It used to be that when the Flagler Youth Orchestra’s music director went to a half dozen schools at the beginning of every new year, performing with a group of musicians to introduce the orchestra to students and recruit them, most children would not have heard about it. It’s been a little different the last couple of years, as it was last week when Caren Umbarger took her trio to six schools.
For one thing, and Umbarger aside, the trio wasn’t made up of professional musicians, as it was in the past. The youth orchestra’s own students were two-thirds of the chamber ensemble. Students who’ve been with the orchestra for many years are getting to the point where they may be considered performers. That’s the intention of the orchestra, though even the most advanced students have a way to go.
Mark Your Calendar:
- The Flagler Youth Orchestra holds its open house Wednesday, Sept. 8, at 5 p.m. at the Indian Trails Middle School cafeteria. All students 3rd grade and up may join.
- See the Youth Orchestra’s Web Page (and Enrollment Form)
- Contribute to the Youth Orchestra
For another, the youth orchestra is no stranger to schools or students anymore. Well over 1,000 students have spent time in the orchestra at some point in the last six years. The group began with some 300 students last August. So the touring trio wasn’t recruiting so much as it was refreshing impressions and encouraging students who’ve thought about it before finally to make the jump and join.
This is the week. Wednesday is the day: at 5 p.m. at the Indian Trails cafeteria, Umbarger and the rest of the Flagler Youth Orchestra are holding an open house for anyone in 3rd grade and up who’d like to join. (See a photo gallery of the orchestra.)

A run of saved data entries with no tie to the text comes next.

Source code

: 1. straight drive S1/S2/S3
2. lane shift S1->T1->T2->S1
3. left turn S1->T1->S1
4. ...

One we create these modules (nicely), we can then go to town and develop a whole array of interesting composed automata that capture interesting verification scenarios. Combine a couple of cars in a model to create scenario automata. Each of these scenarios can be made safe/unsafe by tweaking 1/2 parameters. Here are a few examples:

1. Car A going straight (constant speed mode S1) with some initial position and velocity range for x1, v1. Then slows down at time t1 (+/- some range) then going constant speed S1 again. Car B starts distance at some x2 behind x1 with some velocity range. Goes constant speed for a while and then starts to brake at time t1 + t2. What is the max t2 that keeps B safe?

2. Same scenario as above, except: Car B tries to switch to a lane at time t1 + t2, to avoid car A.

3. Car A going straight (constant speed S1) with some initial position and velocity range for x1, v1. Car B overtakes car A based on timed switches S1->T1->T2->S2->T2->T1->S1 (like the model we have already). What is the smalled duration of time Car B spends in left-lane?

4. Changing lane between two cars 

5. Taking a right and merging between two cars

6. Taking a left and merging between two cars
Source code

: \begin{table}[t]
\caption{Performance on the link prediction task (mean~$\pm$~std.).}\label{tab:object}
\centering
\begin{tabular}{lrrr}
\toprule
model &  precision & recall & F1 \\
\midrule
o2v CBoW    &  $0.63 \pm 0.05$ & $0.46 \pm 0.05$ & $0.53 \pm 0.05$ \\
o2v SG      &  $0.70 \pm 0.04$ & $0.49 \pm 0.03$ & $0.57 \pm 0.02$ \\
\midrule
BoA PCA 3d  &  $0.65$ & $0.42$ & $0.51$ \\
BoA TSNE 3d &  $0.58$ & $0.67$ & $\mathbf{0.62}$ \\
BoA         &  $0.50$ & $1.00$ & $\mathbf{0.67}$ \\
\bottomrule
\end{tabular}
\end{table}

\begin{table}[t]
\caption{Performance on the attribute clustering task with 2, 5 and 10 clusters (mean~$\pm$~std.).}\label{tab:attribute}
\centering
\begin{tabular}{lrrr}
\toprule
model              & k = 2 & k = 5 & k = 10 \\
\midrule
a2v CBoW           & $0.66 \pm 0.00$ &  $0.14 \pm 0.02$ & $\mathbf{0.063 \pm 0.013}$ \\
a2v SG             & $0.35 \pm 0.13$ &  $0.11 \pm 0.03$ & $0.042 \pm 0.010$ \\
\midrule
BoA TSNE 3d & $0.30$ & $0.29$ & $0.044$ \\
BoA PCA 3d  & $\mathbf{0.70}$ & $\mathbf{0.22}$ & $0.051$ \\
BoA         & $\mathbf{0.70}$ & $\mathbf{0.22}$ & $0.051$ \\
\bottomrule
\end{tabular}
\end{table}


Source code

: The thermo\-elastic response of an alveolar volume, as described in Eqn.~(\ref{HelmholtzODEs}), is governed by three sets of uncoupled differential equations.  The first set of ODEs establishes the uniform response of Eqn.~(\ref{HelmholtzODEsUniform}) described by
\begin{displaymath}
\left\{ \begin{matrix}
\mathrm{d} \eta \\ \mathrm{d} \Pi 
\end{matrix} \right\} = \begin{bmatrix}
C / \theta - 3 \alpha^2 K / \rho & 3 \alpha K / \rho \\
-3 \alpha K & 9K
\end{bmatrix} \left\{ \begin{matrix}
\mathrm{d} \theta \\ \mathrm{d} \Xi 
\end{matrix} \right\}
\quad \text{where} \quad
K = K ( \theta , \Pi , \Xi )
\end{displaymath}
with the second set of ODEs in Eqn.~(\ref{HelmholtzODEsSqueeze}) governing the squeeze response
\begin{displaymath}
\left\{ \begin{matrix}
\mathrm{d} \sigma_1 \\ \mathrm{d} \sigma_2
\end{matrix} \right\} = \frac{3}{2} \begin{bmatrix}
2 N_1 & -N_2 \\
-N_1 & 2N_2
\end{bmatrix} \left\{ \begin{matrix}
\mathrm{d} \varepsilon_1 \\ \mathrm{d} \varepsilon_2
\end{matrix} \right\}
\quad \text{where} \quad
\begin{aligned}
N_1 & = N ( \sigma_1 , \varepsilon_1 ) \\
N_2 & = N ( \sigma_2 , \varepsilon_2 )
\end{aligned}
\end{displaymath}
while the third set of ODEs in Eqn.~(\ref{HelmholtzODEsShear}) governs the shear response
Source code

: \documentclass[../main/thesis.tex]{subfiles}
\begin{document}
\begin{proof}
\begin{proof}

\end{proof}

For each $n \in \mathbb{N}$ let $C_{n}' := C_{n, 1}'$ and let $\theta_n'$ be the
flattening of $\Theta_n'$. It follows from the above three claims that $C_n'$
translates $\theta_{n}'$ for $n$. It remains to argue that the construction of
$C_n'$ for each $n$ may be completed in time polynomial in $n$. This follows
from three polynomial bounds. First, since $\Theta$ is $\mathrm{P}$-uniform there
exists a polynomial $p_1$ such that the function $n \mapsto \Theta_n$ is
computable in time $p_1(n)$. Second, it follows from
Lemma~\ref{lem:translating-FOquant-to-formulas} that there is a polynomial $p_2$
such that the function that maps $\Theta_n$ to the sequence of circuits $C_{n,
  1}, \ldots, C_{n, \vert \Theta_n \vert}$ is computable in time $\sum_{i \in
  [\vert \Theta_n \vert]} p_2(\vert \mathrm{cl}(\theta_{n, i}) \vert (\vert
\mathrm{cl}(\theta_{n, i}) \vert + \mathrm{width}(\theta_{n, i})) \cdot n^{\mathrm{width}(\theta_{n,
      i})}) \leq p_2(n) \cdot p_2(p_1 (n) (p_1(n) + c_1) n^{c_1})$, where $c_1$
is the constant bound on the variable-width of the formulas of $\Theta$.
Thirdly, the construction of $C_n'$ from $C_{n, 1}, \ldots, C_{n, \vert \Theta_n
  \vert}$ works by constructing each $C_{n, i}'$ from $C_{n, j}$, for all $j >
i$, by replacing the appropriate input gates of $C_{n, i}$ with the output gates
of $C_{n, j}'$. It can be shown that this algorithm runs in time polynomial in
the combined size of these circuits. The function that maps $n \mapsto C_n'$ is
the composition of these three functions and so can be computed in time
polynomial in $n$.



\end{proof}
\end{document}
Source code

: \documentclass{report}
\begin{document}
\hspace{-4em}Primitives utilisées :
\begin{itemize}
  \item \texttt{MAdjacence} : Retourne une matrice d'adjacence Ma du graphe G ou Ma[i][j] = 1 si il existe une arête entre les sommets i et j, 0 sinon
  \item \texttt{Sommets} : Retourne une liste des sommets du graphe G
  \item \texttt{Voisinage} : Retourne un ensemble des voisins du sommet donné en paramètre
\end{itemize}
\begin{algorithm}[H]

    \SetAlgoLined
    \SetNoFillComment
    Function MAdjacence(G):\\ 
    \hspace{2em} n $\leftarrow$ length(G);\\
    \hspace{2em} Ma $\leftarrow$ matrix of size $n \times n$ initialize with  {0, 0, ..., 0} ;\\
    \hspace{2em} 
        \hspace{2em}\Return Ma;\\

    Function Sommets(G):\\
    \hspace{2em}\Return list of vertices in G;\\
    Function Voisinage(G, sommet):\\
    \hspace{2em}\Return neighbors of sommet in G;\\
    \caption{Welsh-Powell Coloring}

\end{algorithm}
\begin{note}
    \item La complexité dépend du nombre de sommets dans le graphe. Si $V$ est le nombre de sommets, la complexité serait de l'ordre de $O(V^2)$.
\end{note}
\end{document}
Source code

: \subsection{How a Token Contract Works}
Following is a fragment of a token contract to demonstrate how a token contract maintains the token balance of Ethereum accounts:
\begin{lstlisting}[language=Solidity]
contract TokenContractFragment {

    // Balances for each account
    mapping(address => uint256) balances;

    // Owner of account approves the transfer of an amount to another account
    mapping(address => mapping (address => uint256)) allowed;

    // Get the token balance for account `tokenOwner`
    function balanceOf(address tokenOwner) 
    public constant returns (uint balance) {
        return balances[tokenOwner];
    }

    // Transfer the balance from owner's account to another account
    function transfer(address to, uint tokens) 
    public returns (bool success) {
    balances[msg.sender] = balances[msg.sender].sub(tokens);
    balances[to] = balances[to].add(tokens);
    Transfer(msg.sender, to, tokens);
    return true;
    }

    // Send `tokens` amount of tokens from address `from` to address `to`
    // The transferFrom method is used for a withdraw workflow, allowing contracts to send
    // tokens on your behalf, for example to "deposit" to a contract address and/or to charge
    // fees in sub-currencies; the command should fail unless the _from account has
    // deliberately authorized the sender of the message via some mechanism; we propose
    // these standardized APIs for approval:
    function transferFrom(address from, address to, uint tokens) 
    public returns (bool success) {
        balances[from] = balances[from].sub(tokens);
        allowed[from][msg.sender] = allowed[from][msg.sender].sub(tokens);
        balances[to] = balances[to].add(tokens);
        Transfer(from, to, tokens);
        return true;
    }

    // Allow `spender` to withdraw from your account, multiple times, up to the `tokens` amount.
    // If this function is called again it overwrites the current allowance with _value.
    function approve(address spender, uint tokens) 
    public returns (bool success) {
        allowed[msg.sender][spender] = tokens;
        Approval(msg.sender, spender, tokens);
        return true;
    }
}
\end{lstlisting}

Here are the basics: It’s a free program. Students can choose to play the violin, the viola, the cello or the double bass (though there’s only a few of those giants to go around). The only thing students would have to pay for is the instrument they’d like to play (either by renting or buying an instrument). Even then, those who can’t afford an instrument will have one provided for them: the youth orchestra’s fund-raising ensures that scholarship instruments are readily available. One-hour music classes and rehearsals are held every Monday and Wednesday at Indian Trails Middle School, from 3 to 6 p.m. Four music teachers lead those classes, accommodating beginners and up. But even beginners will be performing at the first public concert of the season, at the Flagler Auditorium on Dec. 8.
Listen to the Orchestra Perform Stand By Me (May 2010 Concert)[media id=41 width=250 height=100]
A few things will be done differently this year. The orchestra is taking students from third grade and up. “We just don’t have enough teachers or space,” Umbarger says. Or money: the Flagler County school district underwrites the cost of the artistic director, two additional teachers and an executive director, the youth orchestra’s fund-raising takes care of the fourth teacher, all of whom are committed to developing players into musicians. In previous years, younger students dropped out, being either overwhelmed by the challenge or lacking more individual attention. The aim this year is to ensure that students who do join get more of the attention they require. The emphasis is not just on rehearsing for concerts, but on learning technique and music theory. “Fundamental Mondays,” Umbarger calls it. It’s part of any youth orchestra’s evolution.
“The initial mission of the program was an inspiration for the children, it was successful,” Umbarger says. “We’ve been in a period where every organization starts out in survival mode, and the Flagler Youth Orchestra has survived. And now we’re going to move into the developmental part of our journey. After enough years of this then we’ll actually move into refinement and artistry. But we have a ways to go.”
There’s more survival than meets the eye. Literally—budget challenges and the organization’s natural growth pains aside. Two-thirds of the way into last year, the orchestra’s beloved artistic director, Jonathan May, died from a fatal stroke. It was a traumatic event for the orchestra. In stepped Umbarger, who’d worked with May and had just moved to St. Augustine, with eyes on a youth orchestra’s baton in her plans. The transition from May to Umbarger was almost seamless. But it wasn’t the only transition the youth orchestra was going through, or had to go through. There was that “next level” former School Superintendent Bill Delbrugge had intended for it, and that Umbarger is implementing.
May hadn’t been limited by his energy, which seemed boundless, but by his commitments: he had four major orchestras under his charge, and the Flagler Youth Orchestra was on the periphery of his overwhelmed calendar. The orchestra is Umbarger’s single commitment. She spent the summer with program director Cheryl Tristam readying the program’s new direction, hiring a new teacher and developing a new curriculum.
Paul Leiner, the new teacher, taught in other string programs and is currently directing the Millennium Middle School orchestra in Sanford and teaches applied strings at Seminole State College. “I’m walking into an environment that’s obviously motivated and working toward the students’ greater good and improvement,” Leiner said after his initial class last week, when returning students resumed their bi-weekly schedule ahead of Wednesday’s open house. “A lot of thought has been put into what to teach them and what product they want to see in the long run.”
Returning teachers include Justin McCullouch and Jack Jeffe.